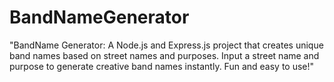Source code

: # BandNameGenerator
"BandName Generator: A Node.js and Express.js project that creates unique band names based on street names and purposes. Input a street name and purpose to generate creative band names instantly. Fun and easy to use!"
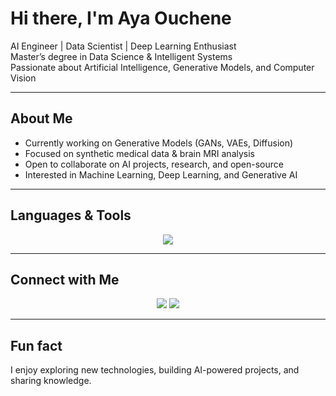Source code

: # Hi there, I'm Aya Ouchene  

AI Engineer | Data Scientist | Deep Learning Enthusiast  
Master’s degree in Data Science & Intelligent Systems  
Passionate about Artificial Intelligence, Generative Models, and Computer Vision  

---

## About Me  
- Currently working on Generative Models (GANs, VAEs, Diffusion)  
- Focused on synthetic medical data & brain MRI analysis  
- Open to collaborate on AI projects, research, and open-source  
- Interested in Machine Learning, Deep Learning, and Generative AI  

---

## Languages & Tools  

<p align="center">  
<img src="https://skillicons.dev/icons?i=python,tensorflow,pytorch,sklearn,java,js,ts,php,html,css,bootstrap,react,nodejs,flutter,docker,aws,git,github,vscode,linux" />  
</p>  

---

## Connect with Me  

<p align="center">  
<a href="https://www.linkedin.com/in/aya-ouchene/" target="_blank"><img src="https://skillicons.dev/icons?i=linkedin" /></a>  
<a href="mailto:aya.ouchene@univ-constantine2.dz"><img src="https://skillicons.dev/icons?i=gmail" /></a>  
</p>  

---

## Fun fact  
I enjoy exploring new technologies, building AI-powered projects, and sharing knowledge.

++++++

Your assignment: Return the lines of the listing where the string "Learning" appears.

Output below:
AI Engineer | Data Scientist | Deep Learning Enthusiast  
- Interested in Machine Learning, Deep Learning, and Generative AI  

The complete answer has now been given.